Work request:
From the listing below, output only the lines starting at the line that has "unas 300 horas." and ending at the line that has "La aplicación será", exactly as they appear, ends included.

Data listing:
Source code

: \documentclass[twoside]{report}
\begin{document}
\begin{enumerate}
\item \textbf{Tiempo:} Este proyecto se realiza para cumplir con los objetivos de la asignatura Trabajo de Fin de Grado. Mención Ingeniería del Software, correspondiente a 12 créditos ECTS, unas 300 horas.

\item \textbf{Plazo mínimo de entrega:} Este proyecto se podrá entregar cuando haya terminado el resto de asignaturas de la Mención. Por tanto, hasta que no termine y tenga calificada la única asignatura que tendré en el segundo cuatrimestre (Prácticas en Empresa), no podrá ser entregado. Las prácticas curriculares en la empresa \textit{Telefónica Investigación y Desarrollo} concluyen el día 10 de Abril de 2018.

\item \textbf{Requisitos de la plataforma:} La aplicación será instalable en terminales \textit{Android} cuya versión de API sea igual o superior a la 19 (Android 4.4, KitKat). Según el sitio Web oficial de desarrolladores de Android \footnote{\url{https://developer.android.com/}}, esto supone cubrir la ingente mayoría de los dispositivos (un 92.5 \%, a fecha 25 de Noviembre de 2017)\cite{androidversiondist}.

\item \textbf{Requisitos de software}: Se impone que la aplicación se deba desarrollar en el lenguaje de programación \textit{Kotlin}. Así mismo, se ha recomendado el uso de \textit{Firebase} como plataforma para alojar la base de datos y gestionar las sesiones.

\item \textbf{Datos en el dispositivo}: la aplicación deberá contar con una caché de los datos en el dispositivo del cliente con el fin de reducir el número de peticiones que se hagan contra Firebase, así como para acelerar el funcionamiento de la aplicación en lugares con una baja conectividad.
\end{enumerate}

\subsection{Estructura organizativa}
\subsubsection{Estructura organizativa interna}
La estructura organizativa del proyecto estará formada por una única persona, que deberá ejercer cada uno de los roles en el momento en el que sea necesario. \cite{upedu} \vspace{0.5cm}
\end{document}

Answer to this task:
\item \textbf{Tiempo:} Este proyecto se realiza para cumplir con los objetivos de la asignatura Trabajo de Fin de Grado. Mención Ingeniería del Software, correspondiente a 12 créditos ECTS, unas 300 horas.

\item \textbf{Plazo mínimo de entrega:} Este proyecto se podrá entregar cuando haya terminado el resto de asignaturas de la Mención. Por tanto, hasta que no termine y tenga calificada la única asignatura que tendré en el segundo cuatrimestre (Prácticas en Empresa), no podrá ser entregado. Las prácticas curriculares en la empresa \textit{Telefónica Investigación y Desarrollo} concluyen el día 10 de Abril de 2018.

\item \textbf{Requisitos de la plataforma:} La aplicación será instalable en terminales \textit{Android} cuya versión de API sea igual o superior a la 19 (Android 4.4, KitKat). Según el sitio Web oficial de desarrolladores de Android \footnote{\url{https://developer.android.com/}}, esto supone cubrir la ingente mayoría de los dispositivos (un 92.5 \%, a fecha 25 de Noviembre de 2017)\cite{androidversiondist}.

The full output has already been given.